Since 1989 we as a council have had a number of debates as to whether we hold or sell our shareholding in the Auckland Airport. There were one or two close votes but increasingly over recent years, the council has been stronger in its position, and this comes primarily off the back of our community being strongly committed to holding our public assets long-term for the city's benefit.
We have also held the shares long-term partly because the airport was in our backyard, and it was thought that we had a greater interest than anyone else in its appropriate management and future direction.
With the impending establishment of the new Auckland Council, our shares will be folded, along with our other assets, into the new council. The outcome of those shares' future, along with Auckland City Council's shares, will be solely in the hands of the politicians elected to lead the new council.
The arguments therefore will be the same around that council chamber as there have been around ours. Ultimately future of the shares will come down to how determined all the communities in the Auckland region are to hold the 23 per cent stake in the Auckland Airport Company.

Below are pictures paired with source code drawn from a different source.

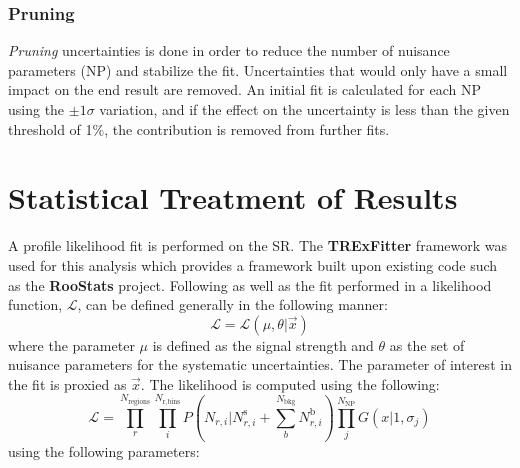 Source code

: \subsubsection{Pruning}
\label{sec:Pruning}
\textit{Pruning} uncertainties is done in order to reduce the number of nuisance parameters (NP) and stabilize the fit.  Uncertainties that would only have a small impact on the end result are removed.  An initial fit is calculated for each NP using the $\pm 1 \sigma$ variation, and if the effect on the uncertainty is less than the given threshold of 1\%, the contribution is removed from further fits. %

\section{Statistical Treatment of Results}
\label{sec:StatTreatment}
A profile likelihood fit is performed on the SR.  The \textbf{TRExFitter} framework\cite{TRExFitter} was used for this analysis which provides a framework built upon existing code such as the \textbf{RooStats} project\cite{Moneta:2010pm}.
Following \cite{Lista:2016chp} as well as the fit performed in \cite{GregorFCNC} a likelihood function, $\mathcal{L}$, can be defined generally in the following manner:
\[ \mathcal{L} = \mathcal{L}(\mu,\theta|\overrightarrow{x})
\]
where the parameter $\mu$ is defined as the signal strength and $\theta$ as the set of nuisance parameters for the systematic uncertainties.  The parameter of interest in the fit is proxied as  $\overrightarrow{x}$.  The likelihood is computed using the following:
\[ \mathcal{L} = \displaystyle\prod_{r}^{N_\text{regions}}  \displaystyle\prod_{i}^{N_\text{r,bins}} P(N_{r,i}|N_{r,i}^\text{s} + \displaystyle\sum_{b}^{N_\text{bkg}}N_{r,i}^\text{b}) \displaystyle\prod_{j}^{N_\text{NP}} G(x|1,\sigma_{j})
\]
using the following parameters:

Long-term, as a strategic holding of public interest, I could not see myself changing my position in the event that I had any involvement with that council going forward.
Free pools
The second question that is asked at these meetings is "Will we have to pay for entry to our pools?"
The free entry to pools policy has been in place for decades. The council, in fact, formalised its policy for free entry to council pools when it opened the Manurewa and Otara pools in 1974.
Prior to that, I suspect it had no policy, but an unwritten policy that there would be no charge because the only pool the council actually had was the promised family pool inherited when Totara Park was set up. That pool is still open and is being used by many in the community and still free.
The policy has been subject to a lot of debate over the years and I can recall on a number of occasions during my years as a councillor, emotional and strongly argued debates with the public gallery full, and the policy being retained on the casting vote of former Mayor Sir Barry Curtis.
This is a policy that I've always felt strongly about and see as a touchstone policy of the "Manukau way."
It was never about the fact that the policy cost the ratepayers, but that we made a deliberate decision as a council to make sure the pools were there for our young people.
We also looked at what happened to Auckland when it instituted a user charge for entry. For example, charging at the Glen Innes pool resulted in a drop to patronage.
We did not want price to be a bar to our children using pools.
This policy has been one which our communities have felt a huge pride in and at times taken for granted. They now realise its importance. It's a policy that is unique, as it is not in place in any other parts of Auckland.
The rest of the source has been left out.